Because the DirectX / OpenGL interfaces are implemented in software that also needs to translate the execution instructions into the different processing units that simulate logical levels in graphics cards, there is a certain loss of performance in running such code. The most effective way to utilize Larrabee resources will of course be writing software that will run directly on it.

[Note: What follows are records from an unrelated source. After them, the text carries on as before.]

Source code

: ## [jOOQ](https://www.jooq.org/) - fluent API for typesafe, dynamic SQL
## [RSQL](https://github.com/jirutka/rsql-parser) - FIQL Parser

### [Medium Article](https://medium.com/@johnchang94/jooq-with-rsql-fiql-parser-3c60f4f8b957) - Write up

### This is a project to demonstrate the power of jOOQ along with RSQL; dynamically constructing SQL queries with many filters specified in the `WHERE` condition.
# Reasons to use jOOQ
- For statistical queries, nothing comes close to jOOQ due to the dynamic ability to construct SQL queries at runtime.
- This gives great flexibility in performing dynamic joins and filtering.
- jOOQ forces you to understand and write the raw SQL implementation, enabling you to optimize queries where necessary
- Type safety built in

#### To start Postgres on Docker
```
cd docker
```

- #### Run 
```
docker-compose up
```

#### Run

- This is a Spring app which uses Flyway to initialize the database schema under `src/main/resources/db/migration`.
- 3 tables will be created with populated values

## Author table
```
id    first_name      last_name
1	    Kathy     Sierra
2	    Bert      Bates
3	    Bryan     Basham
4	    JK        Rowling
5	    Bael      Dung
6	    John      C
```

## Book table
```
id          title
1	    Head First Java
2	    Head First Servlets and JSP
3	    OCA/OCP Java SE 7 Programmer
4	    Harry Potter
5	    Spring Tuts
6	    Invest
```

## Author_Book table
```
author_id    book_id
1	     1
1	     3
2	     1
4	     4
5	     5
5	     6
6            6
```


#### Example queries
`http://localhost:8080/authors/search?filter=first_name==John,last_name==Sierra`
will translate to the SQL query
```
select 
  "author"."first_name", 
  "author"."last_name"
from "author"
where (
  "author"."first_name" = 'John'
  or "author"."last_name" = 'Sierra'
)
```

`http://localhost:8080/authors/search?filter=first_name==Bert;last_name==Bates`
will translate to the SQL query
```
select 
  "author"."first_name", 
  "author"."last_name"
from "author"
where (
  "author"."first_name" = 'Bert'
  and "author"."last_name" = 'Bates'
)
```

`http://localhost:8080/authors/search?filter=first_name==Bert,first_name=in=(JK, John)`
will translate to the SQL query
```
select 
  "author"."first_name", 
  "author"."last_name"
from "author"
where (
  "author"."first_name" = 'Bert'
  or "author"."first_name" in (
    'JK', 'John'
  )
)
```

The Larrabee hardware has a software that is actually the software that comes with the card and is responsible for optimizing the workload between the cores and deciding which mechanism will be applied to each core. This software is loaded into the memory card from the disk when it starts and can be updated to add features and improve performance just like a graphics card driver. In addition, it will be possible to provide microOS that are specific to a certain application or game and load it accordingly, thus enabling optimal performance for the same software, a kind of application-specific work profile.
What to expect?
The current trend is that generic processors are becoming more and more powerful, and on the other hand, graphics processors are getting more sophisticated and have considerable computing capabilities. In the long term, a combination of trends is expected to be integrated into a strong integrated product. Larrabee's software model separates it clearly from competitors and other graphic processors are slowly gaining general processing capabilities. Larrabee is already a generic processor for everything running the X86 command set. Larrabee drivers are supposed to hide this fact from the operating system, but there is no reason why in the future with minor changes, such a card can participate in all tasks performed by the computer.

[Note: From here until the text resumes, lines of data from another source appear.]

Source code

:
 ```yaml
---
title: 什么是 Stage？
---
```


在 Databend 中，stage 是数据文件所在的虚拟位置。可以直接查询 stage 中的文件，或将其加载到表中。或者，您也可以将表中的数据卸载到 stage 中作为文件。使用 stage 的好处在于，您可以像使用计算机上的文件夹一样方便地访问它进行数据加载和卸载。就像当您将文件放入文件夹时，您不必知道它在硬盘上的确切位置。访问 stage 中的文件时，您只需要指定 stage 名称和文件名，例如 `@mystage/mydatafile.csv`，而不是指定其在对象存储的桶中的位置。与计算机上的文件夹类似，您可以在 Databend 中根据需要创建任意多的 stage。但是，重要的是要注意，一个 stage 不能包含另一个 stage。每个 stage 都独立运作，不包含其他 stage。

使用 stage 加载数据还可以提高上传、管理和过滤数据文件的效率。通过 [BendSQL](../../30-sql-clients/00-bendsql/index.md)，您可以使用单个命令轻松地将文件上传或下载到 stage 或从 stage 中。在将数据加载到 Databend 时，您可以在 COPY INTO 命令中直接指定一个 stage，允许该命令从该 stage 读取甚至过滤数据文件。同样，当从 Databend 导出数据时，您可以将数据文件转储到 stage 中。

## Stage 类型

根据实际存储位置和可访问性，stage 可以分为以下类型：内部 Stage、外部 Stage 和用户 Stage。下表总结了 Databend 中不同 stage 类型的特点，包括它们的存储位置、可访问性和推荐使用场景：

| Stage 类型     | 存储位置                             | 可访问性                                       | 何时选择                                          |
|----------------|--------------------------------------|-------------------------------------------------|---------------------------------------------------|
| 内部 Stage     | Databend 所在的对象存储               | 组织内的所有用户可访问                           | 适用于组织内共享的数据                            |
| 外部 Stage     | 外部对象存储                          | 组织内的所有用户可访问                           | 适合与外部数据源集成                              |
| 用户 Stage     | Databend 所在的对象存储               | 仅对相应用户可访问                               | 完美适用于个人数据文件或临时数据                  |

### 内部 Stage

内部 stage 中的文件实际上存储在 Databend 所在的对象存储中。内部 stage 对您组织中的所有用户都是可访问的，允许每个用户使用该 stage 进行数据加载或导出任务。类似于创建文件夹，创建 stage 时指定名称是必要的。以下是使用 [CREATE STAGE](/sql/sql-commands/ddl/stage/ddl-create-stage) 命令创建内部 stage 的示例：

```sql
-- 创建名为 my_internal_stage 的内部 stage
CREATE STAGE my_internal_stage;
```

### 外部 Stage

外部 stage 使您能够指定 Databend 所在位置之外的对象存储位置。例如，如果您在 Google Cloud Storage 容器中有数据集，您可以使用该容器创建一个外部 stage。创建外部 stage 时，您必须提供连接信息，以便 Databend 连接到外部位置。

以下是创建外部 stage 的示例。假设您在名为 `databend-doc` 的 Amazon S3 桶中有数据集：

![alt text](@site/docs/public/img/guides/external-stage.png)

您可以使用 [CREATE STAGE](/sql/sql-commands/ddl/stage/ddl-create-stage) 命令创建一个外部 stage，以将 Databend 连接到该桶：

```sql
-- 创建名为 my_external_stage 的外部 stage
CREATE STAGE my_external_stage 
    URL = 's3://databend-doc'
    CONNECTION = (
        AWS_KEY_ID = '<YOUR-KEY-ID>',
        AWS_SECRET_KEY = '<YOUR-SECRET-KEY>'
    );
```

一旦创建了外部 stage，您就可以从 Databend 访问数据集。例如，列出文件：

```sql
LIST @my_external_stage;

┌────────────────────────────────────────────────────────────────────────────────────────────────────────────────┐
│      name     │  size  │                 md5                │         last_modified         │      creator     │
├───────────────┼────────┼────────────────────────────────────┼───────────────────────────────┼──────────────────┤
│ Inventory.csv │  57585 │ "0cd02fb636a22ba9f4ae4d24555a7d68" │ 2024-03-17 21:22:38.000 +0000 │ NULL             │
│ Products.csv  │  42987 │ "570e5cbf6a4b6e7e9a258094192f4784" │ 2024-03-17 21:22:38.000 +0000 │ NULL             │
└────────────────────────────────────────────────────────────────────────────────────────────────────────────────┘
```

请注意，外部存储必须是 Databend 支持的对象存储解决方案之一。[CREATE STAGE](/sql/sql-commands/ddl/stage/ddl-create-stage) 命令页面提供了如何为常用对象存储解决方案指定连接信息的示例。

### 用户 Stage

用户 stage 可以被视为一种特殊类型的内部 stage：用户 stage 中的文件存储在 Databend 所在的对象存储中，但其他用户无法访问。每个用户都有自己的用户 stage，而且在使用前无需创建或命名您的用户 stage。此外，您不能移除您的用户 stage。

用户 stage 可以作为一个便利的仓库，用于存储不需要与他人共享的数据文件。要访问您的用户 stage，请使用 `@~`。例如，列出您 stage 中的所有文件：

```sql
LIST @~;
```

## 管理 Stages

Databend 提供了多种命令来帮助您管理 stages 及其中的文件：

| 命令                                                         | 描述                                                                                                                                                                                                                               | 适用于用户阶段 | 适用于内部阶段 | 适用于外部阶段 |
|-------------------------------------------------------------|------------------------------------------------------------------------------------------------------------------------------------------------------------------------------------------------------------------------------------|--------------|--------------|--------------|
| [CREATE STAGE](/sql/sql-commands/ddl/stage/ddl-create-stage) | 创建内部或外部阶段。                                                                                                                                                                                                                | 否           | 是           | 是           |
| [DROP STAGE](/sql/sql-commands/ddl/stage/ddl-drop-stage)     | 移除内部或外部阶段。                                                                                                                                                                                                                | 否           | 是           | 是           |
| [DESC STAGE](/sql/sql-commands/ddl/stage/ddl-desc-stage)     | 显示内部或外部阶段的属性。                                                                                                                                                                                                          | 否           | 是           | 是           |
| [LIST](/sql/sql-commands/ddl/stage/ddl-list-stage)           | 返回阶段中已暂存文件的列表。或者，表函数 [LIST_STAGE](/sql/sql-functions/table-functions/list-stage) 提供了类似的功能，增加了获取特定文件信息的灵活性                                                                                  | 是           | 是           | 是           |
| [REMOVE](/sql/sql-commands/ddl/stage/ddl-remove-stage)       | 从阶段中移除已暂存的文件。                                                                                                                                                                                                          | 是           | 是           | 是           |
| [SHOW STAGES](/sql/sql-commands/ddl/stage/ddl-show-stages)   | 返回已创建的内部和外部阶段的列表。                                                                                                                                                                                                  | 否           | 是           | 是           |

The future is already here
Although Intel introduced an architecture only and not a specific chip, it is expected that the initial Larrabee that will appear on 2009 will contain 32 cores and will be created with the available 45 nanometer technology. During 2010 with the transfer of production to 32 nm, the number of cores will increase to 48. Intel did not disclose specific details about the products expected to appear and it is not known how many cores exactly will appear the different versions of the cards, how much memory they will contain, how much power they will consume, and so on. Of course, it is not known whether the Larrabee, at least in its first version, will be strong enough to deal with the ATI and NVIDIA graphics cards that will exist when it is released. But this is undoubtedly a refreshing change in direction that the entire market will only benefit from.